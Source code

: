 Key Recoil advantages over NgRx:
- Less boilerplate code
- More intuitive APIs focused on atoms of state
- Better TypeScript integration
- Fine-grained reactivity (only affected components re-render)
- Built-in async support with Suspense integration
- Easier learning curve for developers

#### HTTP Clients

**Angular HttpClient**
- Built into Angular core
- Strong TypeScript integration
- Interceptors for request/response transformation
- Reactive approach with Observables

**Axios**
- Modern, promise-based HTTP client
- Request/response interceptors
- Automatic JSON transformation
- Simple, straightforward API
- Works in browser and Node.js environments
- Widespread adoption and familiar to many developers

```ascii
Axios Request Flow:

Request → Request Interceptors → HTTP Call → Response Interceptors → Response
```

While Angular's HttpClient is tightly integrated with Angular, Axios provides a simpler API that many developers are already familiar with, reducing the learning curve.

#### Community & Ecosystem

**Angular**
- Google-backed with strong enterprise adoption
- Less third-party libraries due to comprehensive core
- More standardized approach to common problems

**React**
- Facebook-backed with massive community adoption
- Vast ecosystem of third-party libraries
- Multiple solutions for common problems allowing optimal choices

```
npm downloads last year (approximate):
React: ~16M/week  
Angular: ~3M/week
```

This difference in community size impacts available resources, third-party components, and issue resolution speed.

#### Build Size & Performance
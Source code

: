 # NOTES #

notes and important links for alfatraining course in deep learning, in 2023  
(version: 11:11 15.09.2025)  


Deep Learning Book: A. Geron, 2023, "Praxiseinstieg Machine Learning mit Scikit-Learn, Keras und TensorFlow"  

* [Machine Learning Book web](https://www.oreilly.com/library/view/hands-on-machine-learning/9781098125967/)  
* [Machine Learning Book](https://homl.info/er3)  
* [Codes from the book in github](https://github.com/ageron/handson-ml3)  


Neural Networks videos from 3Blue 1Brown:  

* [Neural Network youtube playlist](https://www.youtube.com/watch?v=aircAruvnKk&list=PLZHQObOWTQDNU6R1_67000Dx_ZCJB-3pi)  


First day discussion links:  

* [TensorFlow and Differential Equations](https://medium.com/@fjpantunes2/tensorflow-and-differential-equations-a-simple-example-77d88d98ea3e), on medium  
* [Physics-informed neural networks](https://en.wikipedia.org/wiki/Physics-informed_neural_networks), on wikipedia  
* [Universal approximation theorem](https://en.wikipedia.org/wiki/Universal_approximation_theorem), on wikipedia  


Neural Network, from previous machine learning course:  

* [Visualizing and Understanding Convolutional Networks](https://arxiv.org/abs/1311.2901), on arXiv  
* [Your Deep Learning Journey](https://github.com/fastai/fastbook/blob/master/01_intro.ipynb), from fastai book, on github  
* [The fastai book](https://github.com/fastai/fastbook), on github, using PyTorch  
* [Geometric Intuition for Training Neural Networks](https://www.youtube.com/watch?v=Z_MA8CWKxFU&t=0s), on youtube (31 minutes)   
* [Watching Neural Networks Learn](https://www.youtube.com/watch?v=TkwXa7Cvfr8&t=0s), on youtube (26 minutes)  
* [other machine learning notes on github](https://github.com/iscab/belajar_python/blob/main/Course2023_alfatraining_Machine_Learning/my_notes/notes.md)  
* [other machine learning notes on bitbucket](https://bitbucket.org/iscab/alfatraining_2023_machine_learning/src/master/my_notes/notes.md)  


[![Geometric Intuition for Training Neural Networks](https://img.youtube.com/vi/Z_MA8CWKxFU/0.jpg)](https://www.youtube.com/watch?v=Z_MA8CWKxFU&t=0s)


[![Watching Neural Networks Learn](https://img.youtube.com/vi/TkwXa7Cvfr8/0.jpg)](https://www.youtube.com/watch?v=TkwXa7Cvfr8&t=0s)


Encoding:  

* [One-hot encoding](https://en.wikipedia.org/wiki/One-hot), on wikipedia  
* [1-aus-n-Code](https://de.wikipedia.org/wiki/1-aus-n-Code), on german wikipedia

◆ **WHAT NEEDS TO BE DONE**
After locating the line holding "- Facebook-backed with" above, output exactly that line and every line after it through the line holding "First day discussion". Include nothing else.

◆ **TASK SOLUTION**
- Facebook-backed with massive community adoption
- Vast ecosystem of third-party libraries
- Multiple solutions for common problems allowing optimal choices

```
npm downloads last year (approximate):
React: ~16M/week  
Angular: ~3M/week
```

This difference in community size impacts available resources, third-party components, and issue resolution speed.

#### Build Size & Performance
Source code

: # NOTES #

notes and important links for alfatraining course in deep learning, in 2023  
(version: 11:11 15.09.2025)  


Deep Learning Book: A. Geron, 2023, "Praxiseinstieg Machine Learning mit Scikit-Learn, Keras und TensorFlow"  

* [Machine Learning Book web](https://www.oreilly.com/library/view/hands-on-machine-learning/9781098125967/)  
* [Machine Learning Book](https://homl.info/er3)  
* [Codes from the book in github](https://github.com/ageron/handson-ml3)  


Neural Networks videos from 3Blue 1Brown:  

* [Neural Network youtube playlist](https://www.youtube.com/watch?v=aircAruvnKk&list=PLZHQObOWTQDNU6R1_67000Dx_ZCJB-3pi)  


First day discussion links:  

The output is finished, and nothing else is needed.